══ Available data

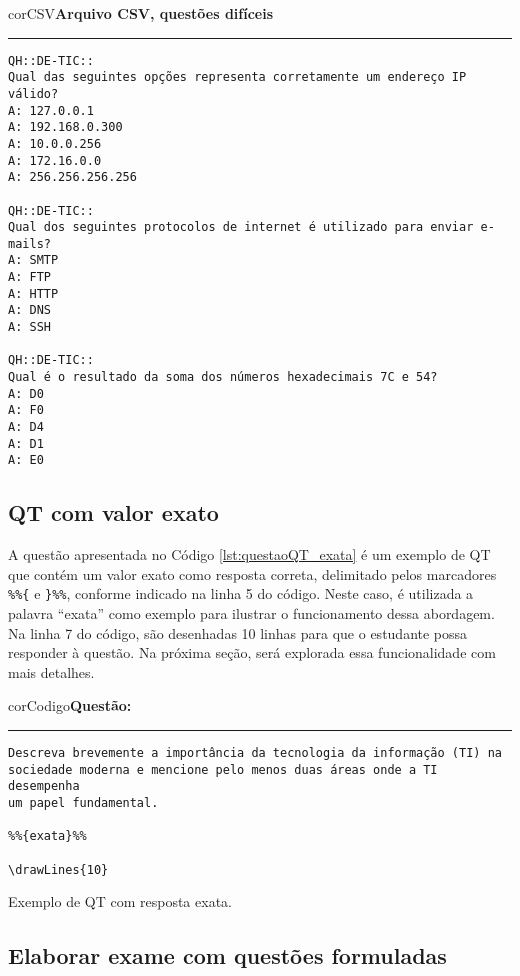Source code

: \begin{myboxCode}{corCSV}{\textbf{Arquivo CSV, questões difíceis}}\vspace{3mm}
\hrule
{\footnotesize
\begin{verbatim}
QH::DE-TIC:: 
Qual das seguintes opções representa corretamente um endereço IP válido?
A: 127.0.0.1
A: 192.168.0.300
A: 10.0.0.256
A: 172.16.0.0
A: 256.256.256.256

QH::DE-TIC::
Qual dos seguintes protocolos de internet é utilizado para enviar e-mails?
A: SMTP
A: FTP
A: HTTP
A: DNS
A: SSH

QH::DE-TIC::
Qual é o resultado da soma dos números hexadecimais 7C e 54?
A: D0
A: F0
A: D4
A: D1
A: E0
\end{verbatim}
}
\end{myboxCode}

\subsection{QT com valor exato}\label{sec:QT_exato}

A questão apresentada no Código \ref{lst:questaoQT_exata} é um exemplo de QT que contém um valor exato como resposta correta, delimitado pelos marcadores \verb|%%{| e \verb|}%%|, conforme indicado na linha 5 do código. Neste caso, é utilizada a palavra ``exata'' como exemplo para ilustrar o funcionamento dessa abordagem. Na linha 7 do código, são desenhadas 10 linhas para que o estudante possa responder à questão. Na próxima seção, será explorada essa funcionalidade com mais detalhes.

\begin{listing}[!ht]
\begin{myboxCode}{corCodigo}{\textbf{Questão: }}\vspace{3mm}
\hrule
\begin{verbatim}
Descreva brevemente a importância da tecnologia da informação (TI) na 
sociedade moderna e mencione pelo menos duas áreas onde a TI desempenha 
um papel fundamental.

%%{exata}%%

\drawLines{10}
\end{verbatim}
\end{myboxCode}
\caption{Exemplo de QT com resposta exata.}
\label{lst:questaoQT_exata}
\end{listing}

\subsection{Elaborar exame com questões formuladas}\label{sec:cap8_criar_exame}

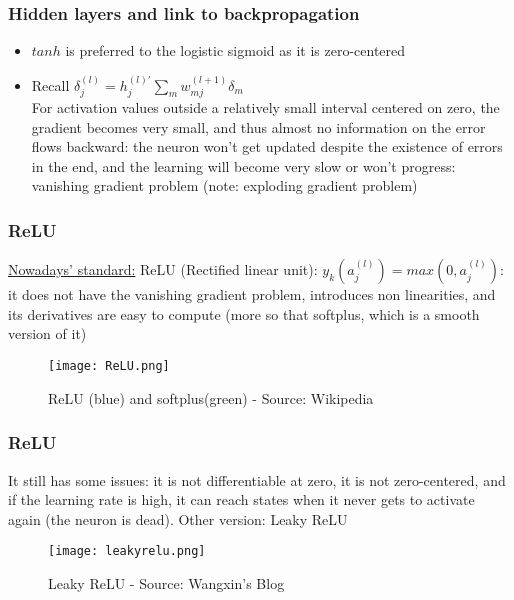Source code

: \documentclass{beamer}
\begin{document}
\begin{frame}
	\frametitle{Hidden layers and link to backpropagation}
    \begin{itemize}
    	\item $tanh$ is preferred to the logistic sigmoid as it is zero-centered
        \item Recall $\delta^{(l)}_j = h^{(l)'}_j\sum_{m}w^{(l+1)}_{mj}\delta_m$\\
        For activation values outside a relatively small interval centered on zero, the gradient becomes very small, and thus almost no information on the error flows backward: the neuron  won't get updated despite the existence of errors in the  end, and the learning will become very slow or won't progress: {\color{red} vanishing gradient problem} (note: exploding gradient problem)
    \end{itemize}
\end{frame}

\begin{frame}
	\frametitle{ReLU}
	 \underline{Nowadays' standard:} ReLU (Rectified linear unit): $y_k(a^{(l)}_j) = max(0, a^{(l)}_j)$: it does not have the vanishing gradient problem, introduces non linearities, and its derivatives are easy to compute (more so that softplus, which is a smooth version of it)
     \begin{figure}
		\texttt{[image: ReLU.png]}
		\caption{ReLU (blue) and softplus(green) - Source: Wikipedia}
	 \end{figure}
\end{frame}

\begin{frame}
	\frametitle{ReLU}
It still has some issues: it is not differentiable at zero, it is not zero-centered, and if the learning rate is high, it can reach states when it never gets to activate again (the neuron is dead).\break
Other version: Leaky ReLU  
\begin{figure}
		\texttt{[image: leakyrelu.png]}
		\caption{Leaky ReLU - Source: Wangxin's Blog}
	 \end{figure}
\end{frame}
\end{document}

════

> Your task
Please print all the data above word for word. Pictures should not appear in the copy.

> Problem solution
Source code

: \begin{myboxCode}{corCSV}{\textbf{Arquivo CSV, questões difíceis}}\vspace{3mm}
\hrule
{\footnotesize
\begin{verbatim}
QH::DE-TIC:: 
Qual das seguintes opções representa corretamente um endereço IP válido?
A: 127.0.0.1
A: 192.168.0.300
A: 10.0.0.256
A: 172.16.0.0
A: 256.256.256.256

QH::DE-TIC::
Qual dos seguintes protocolos de internet é utilizado para enviar e-mails?
A: SMTP
A: FTP
A: HTTP
A: DNS
A: SSH

QH::DE-TIC::
Qual é o resultado da soma dos números hexadecimais 7C e 54?
A: D0
A: F0
A: D4
A: D1
A: E0
\end{verbatim}
}
\end{myboxCode}

\subsection{QT com valor exato}\label{sec:QT_exato}

A questão apresentada no Código \ref{lst:questaoQT_exata} é um exemplo de QT que contém um valor exato como resposta correta, delimitado pelos marcadores \verb|%%{| e \verb|}%%|, conforme indicado na linha 5 do código. Neste caso, é utilizada a palavra ``exata'' como exemplo para ilustrar o funcionamento dessa abordagem. Na linha 7 do código, são desenhadas 10 linhas para que o estudante possa responder à questão. Na próxima seção, será explorada essa funcionalidade com mais detalhes.

\begin{listing}[!ht]
\begin{myboxCode}{corCodigo}{\textbf{Questão: }}\vspace{3mm}
\hrule
\begin{verbatim}
Descreva brevemente a importância da tecnologia da informação (TI) na 
sociedade moderna e mencione pelo menos duas áreas onde a TI desempenha 
um papel fundamental.

%%{exata}%%

\drawLines{10}
\end{verbatim}
\end{myboxCode}
\caption{Exemplo de QT com resposta exata.}
\label{lst:questaoQT_exata}
\end{listing}

\subsection{Elaborar exame com questões formuladas}\label{sec:cap8_criar_exame}

Source code

: \documentclass{beamer}
\begin{document}
\begin{frame}
	\frametitle{Hidden layers and link to backpropagation}
    \begin{itemize}
    	\item $tanh$ is preferred to the logistic sigmoid as it is zero-centered
        \item Recall $\delta^{(l)}_j = h^{(l)'}_j\sum_{m}w^{(l+1)}_{mj}\delta_m$\\
        For activation values outside a relatively small interval centered on zero, the gradient becomes very small, and thus almost no information on the error flows backward: the neuron  won't get updated despite the existence of errors in the  end, and the learning will become very slow or won't progress: {\color{red} vanishing gradient problem} (note: exploding gradient problem)
    \end{itemize}
\end{frame}

\begin{frame}
	\frametitle{ReLU}
	 \underline{Nowadays' standard:} ReLU (Rectified linear unit): $y_k(a^{(l)}_j) = max(0, a^{(l)}_j)$: it does not have the vanishing gradient problem, introduces non linearities, and its derivatives are easy to compute (more so that softplus, which is a smooth version of it)
     \begin{figure}
		\texttt{[image: ReLU.png]}
		\caption{ReLU (blue) and softplus(green) - Source: Wikipedia}
	 \end{figure}
\end{frame}

\begin{frame}
	\frametitle{ReLU}
It still has some issues: it is not differentiable at zero, it is not zero-centered, and if the learning rate is high, it can reach states when it never gets to activate again (the neuron is dead).\break
Other version: Leaky ReLU  
\begin{figure}
		\texttt{[image: leakyrelu.png]}
		\caption{Leaky ReLU - Source: Wangxin's Blog}
	 \end{figure}
\end{frame}
\end{document}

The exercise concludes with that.